Lopsichose 2 - mon royaume pour un cheval de troie
MAM présentera tout début 2008 sa seconde version de la Loi d'Orientation et de Programmation pour la Sécurité Intérieure (Lopsi 2). Un volet important sera consacré à la nécessaire lutte contre la cybercriminalité et contre un crime organisé de plus en plus friand de nouvelles technologies. Dans le meilleur des mondes, la France pourrait bien se réveiller avec sa version locale du "Patriot Act" américain... dont les abus* constituent en eux-mêmes une nouvelle forme de cybercriminalité et de crime organisé. Contre le citoyen, mais bien au-delà contre la démocratie tout entière.
Nul ne peut contester la valeur potentielle des informations circulant sur le réseau pour résoudre certaines d'enquêtes criminelles, voire même pour empêcher un crime d'être commis. Le citoyen sent bien que l'explosion des technologies de l'information doit être accompagnée, qu'il est légitime d'équilibrer la balance des droits et des devoirs sur ces nouveaux media. Mais il doit rester ferme sur les conditions dans lesquelles ces réformes s'opèrent, et sur le maintien des nécessaires garde-fous.
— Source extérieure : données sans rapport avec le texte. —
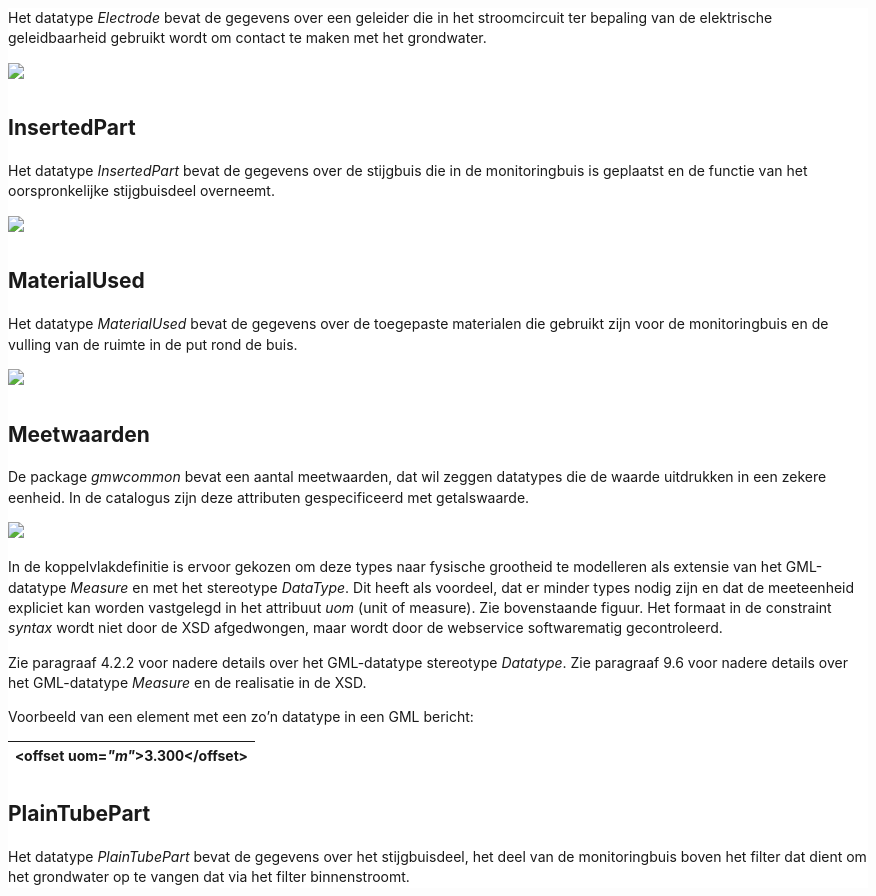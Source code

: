 Het datatype *Electrode* bevat de gegevens over een geleider die in het
stroomcircuit ter bepaling van de elektrische geleidbaarheid gebruikt wordt om
contact te maken met het grondwater.

![](media/f87cf3c81b11b5fef05b4c9485fa60c5.emf)

InsertedPart
------------

Het datatype *InsertedPart* bevat de gegevens over de stijgbuis die in de
monitoringbuis is geplaatst en de functie van het oorspronkelijke stijgbuisdeel
overneemt.

![](media/e3f6cb72b3047e2374edeb11ebeed2a4.emf)

MaterialUsed
------------

Het datatype *MaterialUsed* bevat de gegevens over de toegepaste materialen die
gebruikt zijn voor de monitoringbuis en de vulling van de ruimte in de put rond
de buis.

![](media/52b9687c703e1db8fdb163f7a0c8e52b.emf)

Meetwaarden
-----------

De package *gmwcommon* bevat een aantal meetwaarden, dat wil zeggen datatypes
die de waarde uitdrukken in een zekere eenheid. In de catalogus zijn deze
attributen gespecificeerd met getalswaarde.

![](media/8173f979a55dcc8895d09dd833c34762.emf)

In de koppelvlakdefinitie is ervoor gekozen om deze types naar fysische
grootheid te modelleren als extensie van het GML-datatype *Measure* en met het
stereotype *DataType*. Dit heeft als voordeel, dat er minder types nodig zijn en
dat de meeteenheid expliciet kan worden vastgelegd in het attribuut *uom* (unit
of measure). Zie bovenstaande figuur. Het formaat in de constraint *syntax*
wordt niet door de XSD afgedwongen, maar wordt door de webservice softwarematig
gecontroleerd.

Zie paragraaf 4.2.2 voor nadere details over het GML-datatype stereotype
*Datatype*. Zie paragraaf 9.6 voor nadere details over het GML-datatype
*Measure* en de realisatie in de XSD.

Voorbeeld van een element met een zo’n datatype in een GML bericht:

| \<offset uom=*"m"*\>3.300\</offset\> |
|--------------------------------------|


PlainTubePart
-------------

Het datatype *PlainTubePart* bevat de gegevens over het stijgbuisdeel, het deel
van de monitoringbuis boven het filter dat dient om het grondwater op te vangen
dat via het filter binnenstroomt.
Le renforcement des contrôles doit bien comprendre le renforcement du contrôle des contrôleurs.
Et le temps presse.
Car les plombiers des futurs e-Watergate n'ont déjà plus à se déplacer pour placer leurs mouchards : il leur est possible d'activer la fonction micro d'ambiance d'un mobile à distance et à l'insu du plein gré de son propriétaire, et Lopsi 2 autoriserait même l'envoi de super spywares dans les ordinateurs ; des chevaux de troie dignes du plus vil pirate informatique ! Quant au bon vieux mouchard "hardware", il serait remis au goût du jour sous une forme de discret périphérique USB.
Que fait la police ? La question sera bien sûr posée, mais une autre brûle toutes les lèvres : la justice sera-t-elle capable de suivre ? On l'équipe de bornes interactives en même temps que l'on dote la police de commissariats virtuels, et les textes prévoient bien de donner le pouvoir suprême à la justice (Juge d'instruction ou Juge des Libertés et de la Détention), mais concrètement qui utilise quelle information et dans quelles conditions ?
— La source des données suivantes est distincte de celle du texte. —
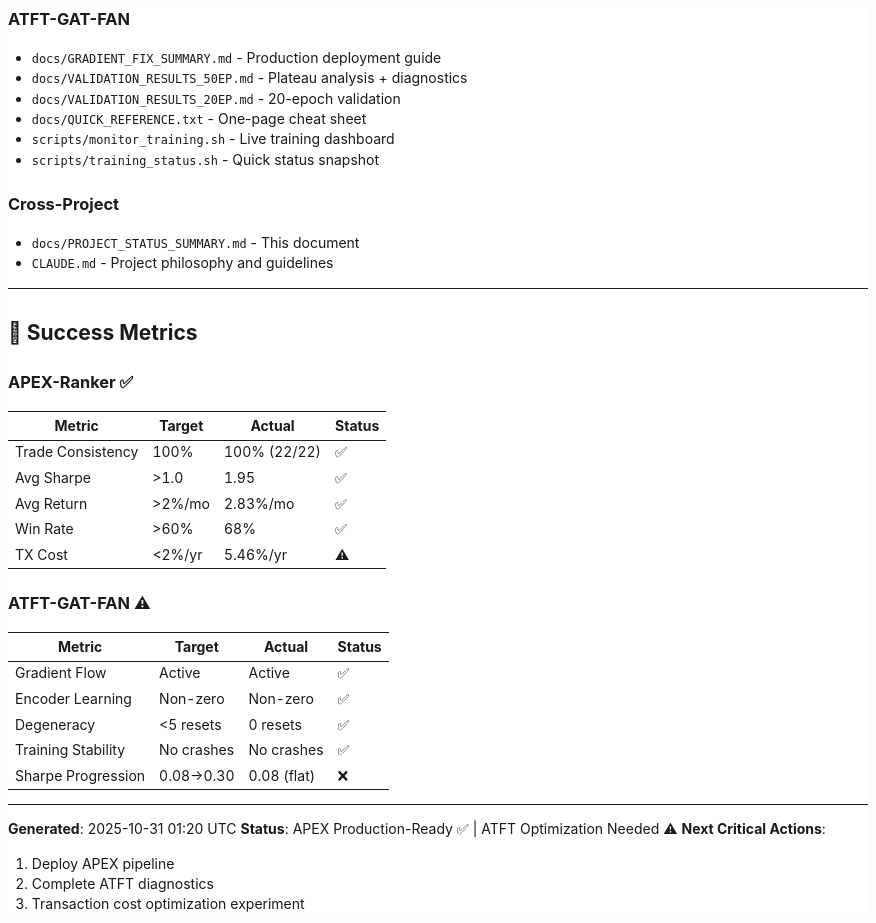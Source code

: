 ### ATFT-GAT-FAN
- `docs/GRADIENT_FIX_SUMMARY.md` - Production deployment guide
- `docs/VALIDATION_RESULTS_50EP.md` - Plateau analysis + diagnostics
- `docs/VALIDATION_RESULTS_20EP.md` - 20-epoch validation
- `docs/QUICK_REFERENCE.txt` - One-page cheat sheet
- `scripts/monitor_training.sh` - Live training dashboard
- `scripts/training_status.sh` - Quick status snapshot

### Cross-Project
- `docs/PROJECT_STATUS_SUMMARY.md` - This document
- `CLAUDE.md` - Project philosophy and guidelines

---

## 🎯 Success Metrics

### APEX-Ranker ✅

| Metric | Target | Actual | Status |
|--------|--------|--------|--------|
| Trade Consistency | 100% | 100% (22/22) | ✅ |
| Avg Sharpe | >1.0 | 1.95 | ✅ |
| Avg Return | >2%/mo | 2.83%/mo | ✅ |
| Win Rate | >60% | 68% | ✅ |
| TX Cost | <2%/yr | 5.46%/yr | ⚠️ |

### ATFT-GAT-FAN ⚠️

| Metric | Target | Actual | Status |
|--------|--------|--------|--------|
| Gradient Flow | Active | Active | ✅ |
| Encoder Learning | Non-zero | Non-zero | ✅ |
| Degeneracy | <5 resets | 0 resets | ✅ |
| Training Stability | No crashes | No crashes | ✅ |
| Sharpe Progression | 0.08→0.30 | 0.08 (flat) | ❌ |

---

**Generated**: 2025-10-31 01:20 UTC
**Status**: APEX Production-Ready ✅ | ATFT Optimization Needed ⚠️
**Next Critical Actions**:
1. Deploy APEX pipeline
2. Complete ATFT diagnostics
3. Transaction cost optimization experiment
Le dispositif serait limité au crime organisé, mais tout lecteur d'Astérix connait pertinement la relativité du concept de "bande". L'accord ne serait donné que dans le cadre d'affaires très graves (terrorisme, pédophilie, torture, meurtre, enlèvement...), mais où commence la torture et le terrorisme, et où s'arrête l'inventaire à la Prévert (l'aide à l'entrée et séjour d'un étranger figurerait déjà dans la liste) ?
Qu'advient-il de l'information ? Une copie de chaque donnée récoltée est-elle systématiquement sécurisée dans un espace non dépendant de l'exécutif et conservée au-delà de l'enquête, ou bien les écouteurs ont-ils la même capacité à détruire les preuves que ces agents de la CIA pour leurs séances d'interrogatoire les plus musclées ? Ce beau système est-il appelé à s'interfacer avec le réseau Echelon de la NSA** ?
On l'a vu, sous couvert de défendre la Liberté, la Justice et la Démocratie, le Patriot Act a essentiellement contribué à affaiblir ces piliers de la nation. Et sous couvert de protéger le pays de graves menaces extérieures, il a essentiellement contribué à la suppression méthodique de toutes ses défenses naturelles contre une menace intérieure bien pire encore : une Administration corrompue dirigée par un fondamentaliste rêvant de convertir la démocratie la plus puissante du monde en une théocratie belliqueuse***.
Dans notre pays, ces derniers temps, l'équilibre des pouvoirs (exécutif, législatif, judiciaire, media...) fait pour le moins débat. Et l'équilibre exemplaire interconfessionnel (république laïque apaisée, sentiment d'appartenance à la communauté nationale avant la communauté religieuse...) subit de plus en plus d'assauts de l'intérieur et de l'extérieur permettant au fondamentalisme (à TOUS les fondamentalismes, en particulier Islamistes et Chrétiens) de prendre pied et de s'épanouir sur une terre jusqu'ici peu perméable à sa réthorique. Enfin, l'équilibre entre "soft" et "hard power" semble basculer, avec une nette primauté au registre martial dans les paroles (cf diplomatie façon Kouchner) comme dans les actes (cf nettoyage des banlieues façon Kärcher****).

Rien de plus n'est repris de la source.